• What is being asked: Give the entries back exactly as they stand, but without pictures.

Items from a dataset:
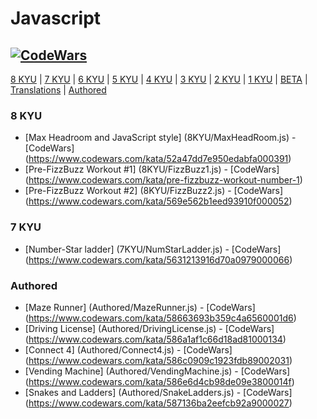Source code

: # Javascript
## [![CodeWars](https://www.codewars.com/users/adrian.eyre/badges/large)](https://www.codewars.com/users/adrian.eyre "My Honor Badge") #

[8 KYU](#8KYU) | [7 KYU](#7KYU) | [6 KYU](#6KYU) | [5 KYU](#5KYU) | [4 KYU](#4KYU) | [3 KYU](#3KYU) | [2 KYU](#2KYU) | [1 KYU](#1KYU) | [BETA](#BETA) | [Translations](#TRAN) | [Authored](#AUTH)

### <a name="8KYU">8 KYU</a>
* [Max Headroom and JavaScript style] (8KYU/MaxHeadRoom.js) - [CodeWars] (https://www.codewars.com/kata/52a47dd7e950edabfa000391)
* [Pre-FizzBuzz Workout #1] (8KYU/FizzBuzz1.js) - [CodeWars] (https://www.codewars.com/kata/pre-fizzbuzz-workout-number-1)
* [Pre-FizzBuzz Workout #2] (8KYU/FizzBuzz2.js) - [CodeWars] (https://www.codewars.com/kata/569e562b1eed93910f000052)

### <a name="7KYU">7 KYU</a>
* [Number-Star ladder] (7KYU/NumStarLadder.js) - [CodeWars] (https://www.codewars.com/kata/5631213916d70a0979000066)

### <a name="AUTH">Authored</a>
* [Maze Runner] (Authored/MazeRunner.js) - [CodeWars] (https://www.codewars.com/kata/58663693b359c4a6560001d6)
* [Driving License] (Authored/DrivingLicense.js) - [CodeWars] (https://www.codewars.com/kata/586a1af1c66d18ad81000134)
* [Connect 4] (Authored/Connect4.js) - [CodeWars] (https://www.codewars.com/kata/586c0909c1923fdb89002031)
* [Vending Machine] (Authored/VendingMachine.js) - [CodeWars] (https://www.codewars.com/kata/586e6d4cb98de09e3800014f)
* [Snakes and Ladders] (Authored/SnakeLadders.js) - [CodeWars] (https://www.codewars.com/kata/587136ba2eefcb92a9000027)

• Task result:
Source code

: # Javascript
## [![CodeWars](https://www.codewars.com/users/adrian.eyre/badges/large)](https://www.codewars.com/users/adrian.eyre "My Honor Badge") #

[8 KYU](#8KYU) | [7 KYU](#7KYU) | [6 KYU](#6KYU) | [5 KYU](#5KYU) | [4 KYU](#4KYU) | [3 KYU](#3KYU) | [2 KYU](#2KYU) | [1 KYU](#1KYU) | [BETA](#BETA) | [Translations](#TRAN) | [Authored](#AUTH)

### <a name="8KYU">8 KYU</a>
* [Max Headroom and JavaScript style] (8KYU/MaxHeadRoom.js) - [CodeWars] (https://www.codewars.com/kata/52a47dd7e950edabfa000391)
* [Pre-FizzBuzz Workout #1] (8KYU/FizzBuzz1.js) - [CodeWars] (https://www.codewars.com/kata/pre-fizzbuzz-workout-number-1)
* [Pre-FizzBuzz Workout #2] (8KYU/FizzBuzz2.js) - [CodeWars] (https://www.codewars.com/kata/569e562b1eed93910f000052)

### <a name="7KYU">7 KYU</a>
* [Number-Star ladder] (7KYU/NumStarLadder.js) - [CodeWars] (https://www.codewars.com/kata/5631213916d70a0979000066)

### <a name="AUTH">Authored</a>
* [Maze Runner] (Authored/MazeRunner.js) - [CodeWars] (https://www.codewars.com/kata/58663693b359c4a6560001d6)
* [Driving License] (Authored/DrivingLicense.js) - [CodeWars] (https://www.codewars.com/kata/586a1af1c66d18ad81000134)
* [Connect 4] (Authored/Connect4.js) - [CodeWars] (https://www.codewars.com/kata/586c0909c1923fdb89002031)
* [Vending Machine] (Authored/VendingMachine.js) - [CodeWars] (https://www.codewars.com/kata/586e6d4cb98de09e3800014f)
* [Snakes and Ladders] (Authored/SnakeLadders.js) - [CodeWars] (https://www.codewars.com/kata/587136ba2eefcb92a9000027)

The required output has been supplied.